Und doch sind es erst knapp sechs Jahre, in denen Jürgen Klopp und sein Trainerteam bei uns wirken. Klar, die nächsten vier plus x Spielzeiten kommen bestimmt, aber trotz dieser heute schon wahnsinnig langen Zeit bei uns ist unser aktueller Coach nicht der Dortmunder Rekordtrainer. Das ist weiterhin Ottmar Hitzfeld mit sechs vollen Jahren von 1991 bis 1997, auch wenn er diesen Titel nur noch wenige Wochen sein Eigen nennen kann.
Mit Zahlenspielen zu starten ist ein schöner Einstieg, um einem der erfolgreichsten deutschen Trainer überhaupt einen würdigen Abschied von der großen Bühne zu bereiten. Beim Abpfiff des letzten WM-Spiels der Eidgenossen wird eine große Karriere zu Ende gehen, gekrönt von zwei Champions-League-Titeln, sieben deutschen und zwei Schweizer Meisterschaften sowie jeweils drei deutschen und drei Schweizer Pokalsiegen. Und neben der zweimaligen Qualifikation als Schweizer Nationaltrainer für die Weltmeisterschaft, die sich auch nicht im Vorbeigehen bewerkstelligen lässt, ist Ottmar Hitzfeld eben auch derjenige, der in den Neunzigern den langen Dornröschenschlaf unserer Borussia endgültig beendete. Allein dafür wird sein Name in Dortmund immer in Ehren gehalten werden.
Aber gehen wir chronologisch vor: Nach seiner Zeit als Spieler, die sich von drei äußerst torreichen Spielzeiten als Stürmer des VfB Stuttgart (und das zumeist in der zweiten Liga) abgesehen eher unspektakulär gestaltete, wurde Ottmar Hitzfeld Trainer in der Schweiz, wo er bereits als Spieler den Großteil seiner Karriere verbracht hatte. Aus heutiger Sicht fast unvollstellbar arbeitete er dort acht Jahre lang auf allerhöchstem Niveau, ehe ihn erst 1991 das Angebot unseres Ballspielvereins aus der Bundesliga ereilte. Der Reihe nach: 1983 übernahm er den SC Zug in der zweiten Spielklasse, schaffte direkt den Aufstieg in die höchste Schweizer Liga und wechselte nach nur dieser einen Saison zum FC Aarau. Dort wurde er in vier Jahren einmal Vizemeister und einmal Schweizer Pokalsieger, um dann als Krönung zwischen 1988 und 1991 mit den Grasshoppers zweimal Meister und zweimal Pokalsieger zu werden. Bereits diese Bilanz hätte eine veritable Trainerkarriere ausgemacht.

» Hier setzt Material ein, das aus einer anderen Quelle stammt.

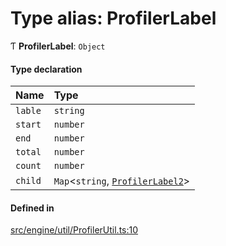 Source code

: # Type alias: ProfilerLabel

Ƭ **ProfilerLabel**: `Object`

#### Type declaration

| Name | Type |
| :------ | :------ |
| `lable` | `string` |
| `start` | `number` |
| `end` | `number` |
| `total` | `number` |
| `count` | `number` |
| `child` | `Map`<`string`, [`ProfilerLabel2`](ProfilerLabel2.md)\> |

#### Defined in

[src/engine/util/ProfilerUtil.ts:10](https://github.com/Orillusion/orillusion/blob/main/src/engine/util/ProfilerUtil.ts#L10)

Rückblickend klingt es nach einem logischen Schritt, nach der Zeit in der eher beschaulichen Schweiz den Sprung zu Borussia Dortmund zu wagen, aber Anfang der Neunziger stellte sich die Situation noch etwas anders dar. Zwar war der Prozess der Auferstehung der Borussia spätestens mit der Relegation 1986 eingeläutet und mit dem Pokalsieg 1989 fortgesetzt worden, aber sportlich war der BVB 1991 trotz seiner gewaltigen Tradition (und dem auch damals im Vergleich großen Fanaufkommen) nicht viel mehr als ein durchschnittlicher Bundesligist, der beständig zwischen UEFA-Pokal und Abstiegskampf pendelte. Bis Ottmar Hitzfeld kam.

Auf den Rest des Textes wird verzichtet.